- Your task -
The expected answer is a copy of every line in the listing that has the word "goals".

- Data extracts -
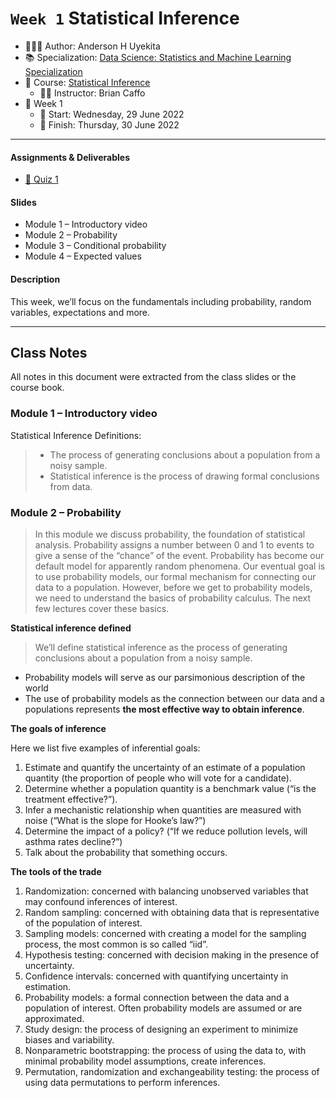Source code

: `Week 1` Statistical Inference
================

-   👨🏻‍💻 Author: Anderson H Uyekita
-   📚 Specialization: <a
    href="https://www.coursera.org/specializations/data-science-statistics-machine-learning"
    target="_blank" rel="noopener">Data Science: Statistics and Machine
    Learning Specialization</a>
-   📖 Course:
    <a href="https://www.coursera.org/learn/statistical-inference"
    target="_blank" rel="noopener">Statistical Inference</a>
    -   🧑‍🏫 Instructor: Brian Caffo
-   📆 Week 1
    -   🚦 Start: Wednesday, 29 June 2022
    -   🏁 Finish: Thursday, 30 June 2022

------------------------------------------------------------------------

#### Assignments & Deliverables

-   [📝 Quiz 1](./quiz-1_statistical-inference.md)

#### Slides

-   Module 1 – Introductory video
-   Module 2 – Probability
-   Module 3 – Conditional probability
-   Module 4 – Expected values

#### Description

This week, we’ll focus on the fundamentals including probability, random
variables, expectations and more.

------------------------------------------------------------------------

## Class Notes

All notes in this document were extracted from the class slides or the
course book.

### Module 1 – Introductory video

Statistical Inference Definitions:

> -   The process of generating conclusions about a population from a
>     noisy sample.
> -   Statistical inference is the process of drawing formal conclusions
>     from data.

### Module 2 – Probability

> In this module we discuss probability, the foundation of statistical
> analysis. Probability assigns a number between 0 and 1 to events to
> give a sense of the “chance” of the event. Probability has become our
> default model for apparently random phenomena. Our eventual goal is to
> use probability models, our formal mechanism for connecting our data
> to a population. However, before we get to probability models, we need
> to understand the basics of probability calculus. The next few
> lectures cover these basics.

**Statistical inference defined**

> We’ll define statistical inference as the process of generating
> conclusions about a population from a noisy sample.

-   Probability models will serve as our parsimonious description of the
    world
-   The use of probability models as the connection between our data and
    a populations represents **the most effective way to obtain
    inference**.

**The goals of inference**

Here we list five examples of inferential goals:

1.  Estimate and quantify the uncertainty of an estimate of a population
    quantity (the proportion of people who will vote for a candidate).
2.  Determine whether a population quantity is a benchmark value (“is
    the treatment effective?”).
3.  Infer a mechanistic relationship when quantities are measured with
    noise (“What is the slope for Hooke’s law?”)
4.  Determine the impact of a policy? (“If we reduce pollution levels,
    will asthma rates decline?”)
5.  Talk about the probability that something occurs.

**The tools of the trade**

1.  Randomization: concerned with balancing unobserved variables that
    may confound inferences of interest.
2.  Random sampling: concerned with obtaining data that is
    representative of the population of interest.
3.  Sampling models: concerned with creating a model for the sampling
    process, the most common is so called “iid”.
4.  Hypothesis testing: concerned with decision making in the presence
    of uncertainty.
5.  Confidence intervals: concerned with quantifying uncertainty in
    estimation.
6.  Probability models: a formal connection between the data and a
    population of interest. Often probability models are assumed or are
    approximated.
7.  Study design: the process of designing an experiment to minimize
    biases and variability.
8.  Nonparametric bootstrapping: the process of using the data to, with
    minimal probability model assumptions, create inferences.
9.  Permutation, randomization and exchangeability testing: the process
    of using data permutations to perform inferences.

- Solution for this exercise -
**The goals of inference**
Here we list five examples of inferential goals:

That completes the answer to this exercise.